17 ELR 20286 | Environmental Law Reporter | copyright © 1987 | All rights reserved


Safer, Inc. v. Thomas

No. 86-2870 (D.D.C. November 18, 1986)

The court rules that the Federal Insecticide, Fungicide, and Rodenticide Act (FIFRA) requires a pesticide registration holder to exhaust administrative remedies before going to court to cancel a competitor's registration allegedly secured by use of plaintiff's research data. FIFRA § 3(c)(1)(D) grants 10 years' exclusive use of data submitted in support of a pesticide registration petition. Nonetheless, the court finds that 40 C.F.R. § 152.99 provides specific administrative procedures for a registration holder to seek cancellation of a rival's subsequent registration allegedly secured through the use of the earlier registrant's exclusive use data. Declining to follow an Indiana court decision, the court concludes that plaintiff should not be allowed to circumvent the administrative procedures established by Congress to address complaints before judicial relief is available.

Counsel for Plaintiff
Paul G. Wallach
1455 Pennsylvania Ave. NW, Suite 1000, Washington DC 20004
(202) 393-0800

Counsel for Defendant
Michael A. McCord
Land and Natural Resources Division
Department of Justice, Washington DC 20530
(202) 633-2000

[17 ELR 20286]

Oberdorfer, J.:

Memorandum

Plaintiff seeks a preliminary injunction which would require defendant Reuter Laboratories Inc., ("Reuter") to cease sales of certain pesticide products. According to plaintiff, defendant Reuter secured the Environmental Protection Agency ("EPA") registration of these products by use of research data submitted to EPA by plaintiff in support of its application for registration of its own virtually identical pesticide.

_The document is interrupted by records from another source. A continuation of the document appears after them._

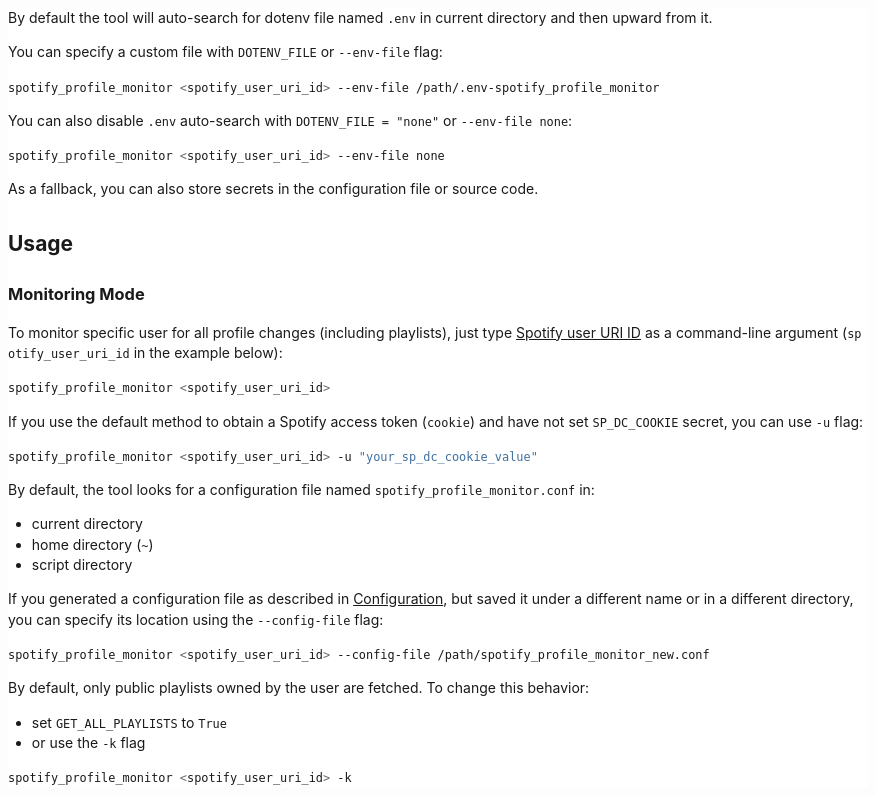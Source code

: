 By default the tool will auto-search for dotenv file named `.env` in current directory and then upward from it. 

You can specify a custom file with `DOTENV_FILE` or `--env-file` flag:

```sh
spotify_profile_monitor <spotify_user_uri_id> --env-file /path/.env-spotify_profile_monitor
```

 You can also disable `.env` auto-search with `DOTENV_FILE = "none"` or `--env-file none`:

```sh
spotify_profile_monitor <spotify_user_uri_id> --env-file none
```

As a fallback, you can also store secrets in the configuration file or source code.

<a id="usage"></a>
## Usage

<a id="monitoring-mode"></a>
### Monitoring Mode

To monitor specific user for all profile changes (including playlists), just type [Spotify user URI ID](#how-to-get-a-friends-user-uri-id) as a command-line argument (`spotify_user_uri_id` in the example below):

```sh
spotify_profile_monitor <spotify_user_uri_id>
```

If you use the default method to obtain a Spotify access token (`cookie`) and have not set `SP_DC_COOKIE` secret, you can use `-u` flag:

```sh
spotify_profile_monitor <spotify_user_uri_id> -u "your_sp_dc_cookie_value"
```

By default, the tool looks for a configuration file named `spotify_profile_monitor.conf` in:
 - current directory 
 - home directory (`~`)
 - script directory 

 If you generated a configuration file as described in [Configuration](#configuration), but saved it under a different name or in a different directory, you can specify its location using the `--config-file` flag:


```sh
spotify_profile_monitor <spotify_user_uri_id> --config-file /path/spotify_profile_monitor_new.conf
```

By default, only public playlists owned by the user are fetched. To change this behavior:
- set `GET_ALL_PLAYLISTS` to `True`
- or use the `-k` flag

```sh
spotify_profile_monitor <spotify_user_uri_id> -k
```
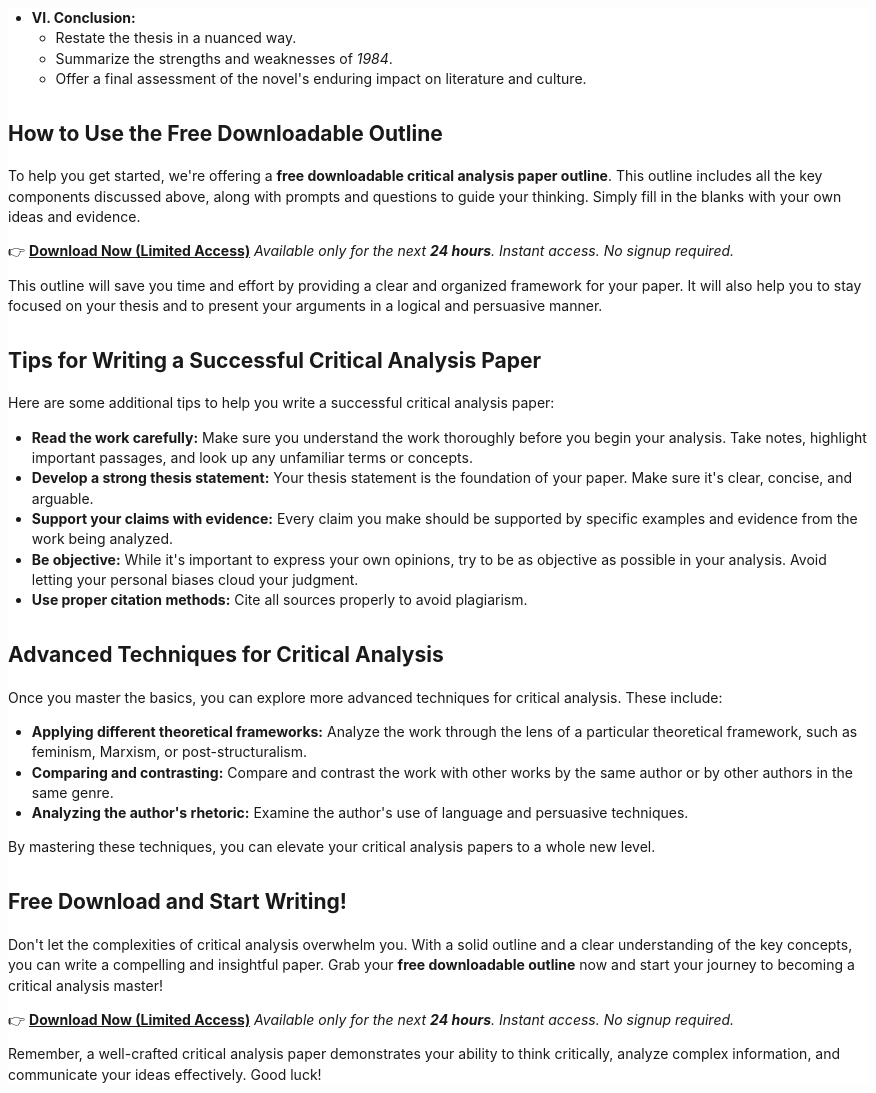 *   **VI. Conclusion:**
    *   Restate the thesis in a nuanced way.
    *   Summarize the strengths and weaknesses of *1984*.
    *   Offer a final assessment of the novel's enduring impact on literature and culture.

## How to Use the Free Downloadable Outline

To help you get started, we're offering a **free downloadable critical analysis paper outline**. This outline includes all the key components discussed above, along with prompts and questions to guide your thinking. Simply fill in the blanks with your own ideas and evidence.

👉 [**Download Now (Limited Access)**](https://udemywork.com/critical-analysis-paper-outline)
_Available only for the next **24 hours**. Instant access. No signup required._

This outline will save you time and effort by providing a clear and organized framework for your paper. It will also help you to stay focused on your thesis and to present your arguments in a logical and persuasive manner.

## Tips for Writing a Successful Critical Analysis Paper

Here are some additional tips to help you write a successful critical analysis paper:

*   **Read the work carefully:** Make sure you understand the work thoroughly before you begin your analysis. Take notes, highlight important passages, and look up any unfamiliar terms or concepts.
*   **Develop a strong thesis statement:** Your thesis statement is the foundation of your paper. Make sure it's clear, concise, and arguable.
*   **Support your claims with evidence:** Every claim you make should be supported by specific examples and evidence from the work being analyzed.
*   **Be objective:** While it's important to express your own opinions, try to be as objective as possible in your analysis. Avoid letting your personal biases cloud your judgment.
*   **Use proper citation methods:** Cite all sources properly to avoid plagiarism.

## Advanced Techniques for Critical Analysis

Once you master the basics, you can explore more advanced techniques for critical analysis. These include:

*   **Applying different theoretical frameworks:** Analyze the work through the lens of a particular theoretical framework, such as feminism, Marxism, or post-structuralism.
*   **Comparing and contrasting:** Compare and contrast the work with other works by the same author or by other authors in the same genre.
*   **Analyzing the author's rhetoric:** Examine the author's use of language and persuasive techniques.

By mastering these techniques, you can elevate your critical analysis papers to a whole new level.

## Free Download and Start Writing!

Don't let the complexities of critical analysis overwhelm you. With a solid outline and a clear understanding of the key concepts, you can write a compelling and insightful paper. Grab your **free downloadable outline** now and start your journey to becoming a critical analysis master!

👉 [**Download Now (Limited Access)**](https://udemywork.com/critical-analysis-paper-outline)
_Available only for the next **24 hours**. Instant access. No signup required._

Remember, a well-crafted critical analysis paper demonstrates your ability to think critically, analyze complex information, and communicate your ideas effectively. Good luck!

Plaintiff invokes 7 U.S.C. § 136a(c)(1)(D) which, plaintiff claims, granted it exclusive use for 10 years of data that it submitted in support of its application. Plaintiff claims that it is likely to prevail on the merits of its contention that defendant's registration is illegal. Plaintiff also asserts it will suffer irreparable injury in the form of lost sales and consequently will lose necessary financing.

Defendants respond that plaintiff is unlikely to prevail on its merits, that it has failed to exhaust its administrative remedy, and that it is not threatened with irreparable injury.

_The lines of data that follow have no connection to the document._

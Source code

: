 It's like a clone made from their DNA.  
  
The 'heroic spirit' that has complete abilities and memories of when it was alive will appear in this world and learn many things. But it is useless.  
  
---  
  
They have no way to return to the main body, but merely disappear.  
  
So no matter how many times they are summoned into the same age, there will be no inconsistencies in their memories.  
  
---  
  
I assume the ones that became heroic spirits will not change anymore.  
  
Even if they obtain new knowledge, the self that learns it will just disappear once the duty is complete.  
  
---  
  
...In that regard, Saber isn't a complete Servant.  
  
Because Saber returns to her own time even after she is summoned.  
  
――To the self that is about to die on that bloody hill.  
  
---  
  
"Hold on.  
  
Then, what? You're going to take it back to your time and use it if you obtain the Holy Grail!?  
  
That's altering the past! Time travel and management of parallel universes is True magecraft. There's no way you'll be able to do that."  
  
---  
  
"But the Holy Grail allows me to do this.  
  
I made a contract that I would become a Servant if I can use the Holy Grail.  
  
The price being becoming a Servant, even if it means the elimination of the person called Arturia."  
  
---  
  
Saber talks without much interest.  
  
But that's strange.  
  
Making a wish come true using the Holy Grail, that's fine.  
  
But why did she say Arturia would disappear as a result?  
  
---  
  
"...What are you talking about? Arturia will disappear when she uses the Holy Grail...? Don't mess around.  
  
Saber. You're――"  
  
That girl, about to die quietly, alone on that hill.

It is unnecessary to reach the merits because plaintiff has obviously failed to exhaust the administrative remedy. 40 C.F.R. § 152.99 (1985) provides a specific procedure for an original submitter in the stance of plaintiff to petition the EPA to cancel a registration. Plaintiff's conference with agency counsel is no substitute for such a petition. Moreover, this Court must respectfully decline to follow the decision of the District Court for the Northern District of Indiana in Eli Lilly & Co. v. E.P.A., 615 F. Supp. 811, 818 (1985). That court ruled that the plaintiff there could sue under 7 U.S.C. § 136n(c) to cancel a competitor's registration without exhausting the administrative process. The court recognized that 7 U.S.C. § 136n(a) allowed private citizens to bring suits to obtain the suspension or cancellation of a registration after they had exhausted their administrative remedies. Indeed, it quoted a Senate Agriculture and Forestry Committee Report which

describ[ed] this provision [§ 136n(a)] as one which "would authorize third parties to petition for cancellation or suspension and obtain judicial review."

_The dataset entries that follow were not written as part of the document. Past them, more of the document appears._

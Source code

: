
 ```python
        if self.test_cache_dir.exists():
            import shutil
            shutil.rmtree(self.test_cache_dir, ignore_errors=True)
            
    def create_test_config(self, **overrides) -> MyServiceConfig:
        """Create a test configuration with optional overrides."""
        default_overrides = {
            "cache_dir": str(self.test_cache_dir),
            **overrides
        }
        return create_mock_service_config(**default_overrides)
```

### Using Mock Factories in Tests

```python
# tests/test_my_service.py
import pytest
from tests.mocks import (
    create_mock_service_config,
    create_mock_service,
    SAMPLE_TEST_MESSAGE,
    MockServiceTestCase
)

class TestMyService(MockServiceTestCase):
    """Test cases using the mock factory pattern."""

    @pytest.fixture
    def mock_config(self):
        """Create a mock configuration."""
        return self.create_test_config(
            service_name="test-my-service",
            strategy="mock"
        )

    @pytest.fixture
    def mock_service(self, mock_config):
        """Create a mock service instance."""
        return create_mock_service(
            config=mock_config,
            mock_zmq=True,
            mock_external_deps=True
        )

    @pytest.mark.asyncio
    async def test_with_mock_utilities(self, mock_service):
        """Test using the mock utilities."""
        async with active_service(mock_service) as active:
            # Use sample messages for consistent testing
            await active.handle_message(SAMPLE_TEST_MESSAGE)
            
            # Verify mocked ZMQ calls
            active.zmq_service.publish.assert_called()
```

S. Rep. No. 838, 92d Cong., 2d Sess, reprinted in 1972 U.S. Code Cong. & Ad. News 3993, 4003. However, the Indiana court failed to draw the obvious conclusion from this legislative history: there is an administrative remedy for an agency refusal to cancel a registration and it is subject to district court review by authority of 7 U.S.C. § 136n(a). See Athlone Industries v. Consumer Product Safety Commission, 707 F.2d 1485, 1488 (D.C. Cir. 1983).

The plaintiff should not be allowed to by-pass the procedures developed by Congress by proceeding directedly in federal court under § 136n(c). This is especially true in light of the federal defendants' representation, at oral argument, that the agency would determine whether it would deny plaintiff's petition within 30 days after it is filed.

Accordingly, the motion for preliminary injunction must be denied. Nor is there any useful purpose to be served by prolonging this litigation at this time. Accordingly, the oral motions of the defendants, made at the November 14, 1986 hearing, to dismiss the complaint will be granted and the complaint dismissed.

Order

For the reasons stated in the accompanying memorandum, it is this 18th day of November, 1986, hereby

ORDERED: that the plaintiff's motion for a preliminary injunction should be, and is hereby, DENIED; and it is further

ORDERED: that the defendants' motion to dismiss the complaint without prejudice should be, and is hereby, GRANTED; and it is further

ORDERED: that the complaint in this action should be, and is hereby, DISMISSED.